### Exploratory Analysis

This notebook was created to explore the Admissions dataset for the first time.  The goal was to create as many visualizations as possible in order to gain an understanding of the dataset.  Some of the code used to create visualizations can be found [here](https://github.com/stibbs1998/admissions_internship/blob/master/src/visualization/visualize.py).

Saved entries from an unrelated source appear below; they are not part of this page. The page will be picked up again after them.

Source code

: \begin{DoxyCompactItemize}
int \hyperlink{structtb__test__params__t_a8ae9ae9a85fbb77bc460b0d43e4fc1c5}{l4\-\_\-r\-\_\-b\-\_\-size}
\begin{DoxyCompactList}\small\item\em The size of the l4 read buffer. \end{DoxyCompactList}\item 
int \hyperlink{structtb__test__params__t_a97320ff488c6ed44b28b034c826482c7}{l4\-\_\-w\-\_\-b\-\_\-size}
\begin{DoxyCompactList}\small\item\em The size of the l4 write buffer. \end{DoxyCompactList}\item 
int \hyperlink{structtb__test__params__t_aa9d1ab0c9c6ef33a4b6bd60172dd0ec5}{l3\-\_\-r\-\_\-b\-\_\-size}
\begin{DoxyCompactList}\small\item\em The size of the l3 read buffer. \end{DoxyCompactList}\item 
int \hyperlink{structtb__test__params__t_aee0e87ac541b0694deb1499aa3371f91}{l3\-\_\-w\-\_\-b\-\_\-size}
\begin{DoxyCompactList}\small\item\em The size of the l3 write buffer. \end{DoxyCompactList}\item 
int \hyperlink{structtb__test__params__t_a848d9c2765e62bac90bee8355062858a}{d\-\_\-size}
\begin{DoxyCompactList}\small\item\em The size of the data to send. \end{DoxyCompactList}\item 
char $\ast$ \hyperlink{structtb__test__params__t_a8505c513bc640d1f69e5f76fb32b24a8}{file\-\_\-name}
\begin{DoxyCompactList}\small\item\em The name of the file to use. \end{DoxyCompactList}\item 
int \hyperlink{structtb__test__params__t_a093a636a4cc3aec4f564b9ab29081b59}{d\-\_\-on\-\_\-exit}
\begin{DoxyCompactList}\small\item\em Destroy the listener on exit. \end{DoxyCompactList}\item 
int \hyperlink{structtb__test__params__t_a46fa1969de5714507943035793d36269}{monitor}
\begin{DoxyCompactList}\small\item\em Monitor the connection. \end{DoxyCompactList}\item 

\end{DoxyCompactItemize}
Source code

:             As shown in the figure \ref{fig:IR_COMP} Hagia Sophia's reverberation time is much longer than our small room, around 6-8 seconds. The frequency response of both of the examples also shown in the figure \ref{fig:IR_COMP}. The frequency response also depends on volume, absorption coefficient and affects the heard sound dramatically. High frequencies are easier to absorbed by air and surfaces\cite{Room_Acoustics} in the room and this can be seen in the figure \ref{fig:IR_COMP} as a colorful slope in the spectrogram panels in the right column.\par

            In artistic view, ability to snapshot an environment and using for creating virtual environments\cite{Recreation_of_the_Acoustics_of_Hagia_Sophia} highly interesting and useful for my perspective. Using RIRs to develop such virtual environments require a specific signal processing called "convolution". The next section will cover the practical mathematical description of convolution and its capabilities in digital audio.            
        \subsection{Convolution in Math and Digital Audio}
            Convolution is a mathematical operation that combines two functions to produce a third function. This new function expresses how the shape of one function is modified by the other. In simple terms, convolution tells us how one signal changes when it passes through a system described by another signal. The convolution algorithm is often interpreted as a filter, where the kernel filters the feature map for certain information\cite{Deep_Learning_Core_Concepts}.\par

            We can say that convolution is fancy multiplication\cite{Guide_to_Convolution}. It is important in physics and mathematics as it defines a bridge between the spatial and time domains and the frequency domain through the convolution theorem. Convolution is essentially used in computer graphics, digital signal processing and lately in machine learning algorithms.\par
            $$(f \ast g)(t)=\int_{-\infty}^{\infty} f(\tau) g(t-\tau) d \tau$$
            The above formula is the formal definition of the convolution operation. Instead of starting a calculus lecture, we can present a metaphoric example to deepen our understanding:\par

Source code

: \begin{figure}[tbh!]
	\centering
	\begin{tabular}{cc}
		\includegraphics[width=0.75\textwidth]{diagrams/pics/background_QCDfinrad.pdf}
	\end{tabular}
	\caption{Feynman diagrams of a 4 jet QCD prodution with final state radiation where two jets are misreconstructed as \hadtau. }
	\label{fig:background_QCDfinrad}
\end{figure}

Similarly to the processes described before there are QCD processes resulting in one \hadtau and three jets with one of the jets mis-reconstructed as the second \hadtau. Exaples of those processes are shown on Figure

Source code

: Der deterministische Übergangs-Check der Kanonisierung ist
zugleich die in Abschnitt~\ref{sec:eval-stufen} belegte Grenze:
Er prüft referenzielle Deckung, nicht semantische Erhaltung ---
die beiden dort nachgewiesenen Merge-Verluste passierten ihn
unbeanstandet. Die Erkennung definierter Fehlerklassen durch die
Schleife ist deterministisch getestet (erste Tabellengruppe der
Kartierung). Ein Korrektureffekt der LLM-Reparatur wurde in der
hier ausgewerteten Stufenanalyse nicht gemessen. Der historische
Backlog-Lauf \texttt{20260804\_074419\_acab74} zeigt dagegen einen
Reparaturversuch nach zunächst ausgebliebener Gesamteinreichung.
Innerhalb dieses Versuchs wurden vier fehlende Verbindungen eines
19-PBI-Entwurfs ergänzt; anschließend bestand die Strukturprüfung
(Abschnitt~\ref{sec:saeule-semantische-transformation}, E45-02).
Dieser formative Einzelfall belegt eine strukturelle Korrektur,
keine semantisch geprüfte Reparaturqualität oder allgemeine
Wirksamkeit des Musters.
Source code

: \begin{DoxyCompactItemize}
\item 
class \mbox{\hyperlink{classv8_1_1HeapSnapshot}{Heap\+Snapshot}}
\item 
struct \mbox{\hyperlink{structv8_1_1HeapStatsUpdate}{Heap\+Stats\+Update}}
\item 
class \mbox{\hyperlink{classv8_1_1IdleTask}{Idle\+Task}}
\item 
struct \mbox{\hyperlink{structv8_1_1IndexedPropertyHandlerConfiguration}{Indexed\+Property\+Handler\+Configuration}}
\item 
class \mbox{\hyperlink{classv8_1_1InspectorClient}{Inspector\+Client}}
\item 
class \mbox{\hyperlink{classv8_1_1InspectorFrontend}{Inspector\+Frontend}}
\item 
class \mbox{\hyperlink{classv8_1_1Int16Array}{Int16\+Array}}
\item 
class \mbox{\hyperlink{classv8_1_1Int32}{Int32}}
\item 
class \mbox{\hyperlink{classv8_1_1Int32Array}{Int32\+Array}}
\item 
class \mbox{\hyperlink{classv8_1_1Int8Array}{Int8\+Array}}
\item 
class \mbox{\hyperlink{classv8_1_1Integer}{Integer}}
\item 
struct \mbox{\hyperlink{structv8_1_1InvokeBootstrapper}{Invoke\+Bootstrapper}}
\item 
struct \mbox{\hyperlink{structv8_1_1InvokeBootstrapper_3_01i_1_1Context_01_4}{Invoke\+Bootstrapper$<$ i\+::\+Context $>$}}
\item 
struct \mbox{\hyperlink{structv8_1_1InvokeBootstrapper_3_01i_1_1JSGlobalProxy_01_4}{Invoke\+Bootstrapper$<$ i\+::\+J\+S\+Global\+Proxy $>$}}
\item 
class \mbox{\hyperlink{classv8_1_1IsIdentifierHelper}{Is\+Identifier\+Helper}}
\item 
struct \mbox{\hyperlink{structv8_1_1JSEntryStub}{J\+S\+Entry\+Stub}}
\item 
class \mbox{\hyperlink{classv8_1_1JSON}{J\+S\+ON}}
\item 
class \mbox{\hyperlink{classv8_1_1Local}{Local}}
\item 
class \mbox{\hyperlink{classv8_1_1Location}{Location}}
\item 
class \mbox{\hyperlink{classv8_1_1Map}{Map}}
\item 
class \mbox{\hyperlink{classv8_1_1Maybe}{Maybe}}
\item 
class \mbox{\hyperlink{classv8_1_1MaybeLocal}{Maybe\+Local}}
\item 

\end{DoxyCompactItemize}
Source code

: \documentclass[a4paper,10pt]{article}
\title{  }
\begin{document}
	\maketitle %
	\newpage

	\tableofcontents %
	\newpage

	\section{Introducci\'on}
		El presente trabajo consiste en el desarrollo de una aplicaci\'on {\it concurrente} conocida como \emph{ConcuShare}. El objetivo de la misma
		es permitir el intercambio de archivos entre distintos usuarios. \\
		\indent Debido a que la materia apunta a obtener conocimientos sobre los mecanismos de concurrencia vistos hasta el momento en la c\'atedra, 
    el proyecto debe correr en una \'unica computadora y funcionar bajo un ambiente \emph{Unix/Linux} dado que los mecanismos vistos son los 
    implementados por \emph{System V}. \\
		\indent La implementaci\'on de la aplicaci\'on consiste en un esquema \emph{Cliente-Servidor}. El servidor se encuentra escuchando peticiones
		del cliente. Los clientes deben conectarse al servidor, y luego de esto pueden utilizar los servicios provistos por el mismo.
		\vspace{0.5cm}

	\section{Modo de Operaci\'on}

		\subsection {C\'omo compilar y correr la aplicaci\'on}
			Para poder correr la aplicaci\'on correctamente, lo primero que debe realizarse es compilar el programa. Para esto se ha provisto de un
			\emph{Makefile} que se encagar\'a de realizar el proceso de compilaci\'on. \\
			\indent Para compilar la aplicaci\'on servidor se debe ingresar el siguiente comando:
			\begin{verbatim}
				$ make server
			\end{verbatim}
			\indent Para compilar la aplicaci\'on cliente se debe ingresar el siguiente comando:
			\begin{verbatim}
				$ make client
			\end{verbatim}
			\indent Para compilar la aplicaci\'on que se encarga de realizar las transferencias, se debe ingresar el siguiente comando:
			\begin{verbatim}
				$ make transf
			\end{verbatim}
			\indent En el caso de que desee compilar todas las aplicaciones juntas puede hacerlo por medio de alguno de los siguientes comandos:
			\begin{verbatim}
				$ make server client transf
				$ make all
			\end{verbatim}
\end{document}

Import necessary libraries.

In [None]:
import numpy as np
import pandas as pd
import seaborn as sns

import matplotlib.pyplot as plt
import warnings
import folium
import sys
warnings.filterwarnings('ignore')

sys.path.insert(0, '../src/visualization/')
import visualize as vis

import altair as alt
# alt.renderers.enable('notebook')

Load in the .csv file as a DataFrame.  The original file was cleaned up using [this code](https://github.com/stibbs1998/admissions_internship/blob/master/src/data/001-st-clean_data.py), and in this notebook we are using the dataset cleaned only to the first order.  This meant removing Albany Med and HEOP applicants, as well as converting the *Enrolled* column from a list of type strings to type booleans.

In [None]:
filename = '../data/processed/CriticalPath_Data_EM_Confidential_lessNoise.csv'
df = pd.read_csv(filename).drop(columns=["Unnamed: 0"])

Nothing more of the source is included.